The Nuts and Bolts of Monitoring a Diabetic Pregnancy

A pregnancy with pre-existing diabetes is automatically deemed “high risk”.

There is no point in getting upset over semantics. Despite how it may sound, I’m generally fit and well. On a day to day basis I’m healthy. I’d like to have a “normal” pregnancy, and honestly I do have a good chance of a perfectly “normal” pregnancy with a lovely, healthy baby at the end and no additional complications or surprises.

But there are increased risks, both to mum and baby, when the pregnancy is complicated by pre-existing diabetes. And really all that “high risk” means is that I’m being closely monitored with the aim of preventing potential complications and also so that if any of them should arise, we can do the very best to minimise them.

In early pregnancy, women with diabetes have an increased risk of miscarriage – although increased by how much is debatable, given how common miscarriage unfortunately is. The risk of birth defects is also increased – although by how much depends quite a lot on how close to non-diabetic your blood sugars. Prolonged high blood sugars in the first trimester increase the risk, as this is when all the baby’s organs and systems are forming.

Women with diabetes are also much more at risk of macrosomic – or big – babies. This one is practically a cliché. Again, it is very much affected by blood glucose control. Once the baby has a functioning pancreas of its own, any excess sugar in the mother’s blood stream, which passes to the foetus, will cause more insulin to be produced. Insulin behaves rather like a growth hormone, and this contributes to the baby growing larger. Of course, many women have large babies without being diabetic, and many diabetic women have babies of perfectly normal size, so none of this is a certainty. The main problem for a very big baby is delivery!

Conversely, women with diabetes can be at increased risk of intra-uterine growth restriction, causing a small baby. This may be attributable to early placental breakdown, which may also cause still birth ad is the reason why many women with diabetes are advised to consider early induction of labour.

Scary list, but it goes on. There are also specific risks to the woman herself. In early pregnancy insulin needs can be dramatically reduced and coupled with the goal of tight control this can increase the risk of severe hypoglycaemia.
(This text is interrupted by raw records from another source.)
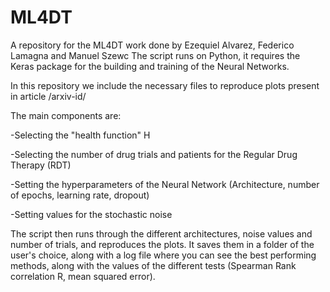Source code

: # ML4DT
A repository for the ML4DT work done by Ezequiel Alvarez, Federico Lamagna and Manuel Szewc
The script runs on Python, it requires the Keras package for the building and training of the Neural Networks. 
 
In this repository we include the necessary files to reproduce plots present in article /arxiv-id/

The main components are:

-Selecting the "health function" H

-Selecting the number of drug trials and patients for the Regular Drug Therapy (RDT)

-Setting the hyperparameters of the Neural Network (Architecture, number of epochs, learning rate, dropout)

-Setting values for the stochastic noise 

The script then runs through the different architectures, noise values and number of trials, and reproduces the plots. It saves them in a folder of the user's choice, along with a log file where you can see the best performing methods, along with the values of the different tests (Spearman Rank correlation R, mean squared error).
Pregnancy itself may contribute to changes in the warning symptoms of low blood sugars, and frequent blood sugars can dull these warning symptoms further leading to an increased possibility of passing out or seizures. In later pregnancy, pre-existing diabetes is also a risk factor for pre-eclampsia, which unmanaged can itself be life threatening to both mum and baby.

Pregnancy itself may accelerate any long term complications of diabetes, especially diabetic retinopathy. Part of the mechanism for this is related to pregnancy hormones, but it’s also in part down to the irony that a rapid improvement in how tightly blood sugars are controlled can cause a rapid deterioration in retinopathy.

It would be easy to find this all totally and utterly depressing. It is pretty depressing. But it’s also important to remember that these are all just raised risks. There are no certainties and the idea of the “high risk” label is so that everyone can work together to keep how much the risks are raised to the absolute minimum. Ideally to prevent all of these things from happening.

What this means in terms of pregnancy care is appointments. Lots of them. Throughout the first two trimesters, I’m scheduled to be seen in a diabetes and pregnancy clinic at least every two weeks – more often if there are specific problems. These appointments involve a raft of medical professionals – a diabetes consultant, a diabetes specialist nurse and a nutritionist if required as well as an obstetrician specialising in pregnant women and a similarly specialised midwife. In addition, there is close email and telephone contact between visits. There will be additional scans to spy on the baby and check for problems, including a foetal echocardiogram to check on the baby’s heart during the second trimester, and fortnightly growth scans from the late second trimester onwards. This is in addition to the routine scans and midwife care offered to pregnant women without diabetes.

My eyes will also be under closer scrutiny than normal to look out for any changes. In a non-pregnant diabetic with no previous problems, retinal exams would be once a year. Now, my retinas will be photographed once per trimester, in addition to having been examined just a few months before the pregnancy began.

It’s a demanding schedule and in the third trimester, things step up even more. The growth scans continue and the visits become once-twice weekly. But whatever it takes to keep baby and mum healthy – it’s got to be done.

The final part of the equation is everything that goes on in between all those appointments. Managing blood sugars is the biggest part of managing the risks of a diabetic pregnancy, and managing blood sugars tightly can be a full time job. No amount of time spent at the hospital will make a real difference if I’m not able to keep on top of things for all the other hours in the week. Whereas the healthy body has all the tools to continually sense and respond to changes in blood sugar levels, I need to get that information for myself and act on it. What this all means is lots and lots of blood glucose tests, and for me, wearing a continuous glucose monitoring system and an insulin pump, which is the best tool for me to be able to respond to rapidly changing insulin requirements.

No one said a pregnancy with diabetes would be easy. But I’m sure that it will all be completely and utterly worthwhile when hold our child in our arms for the first time.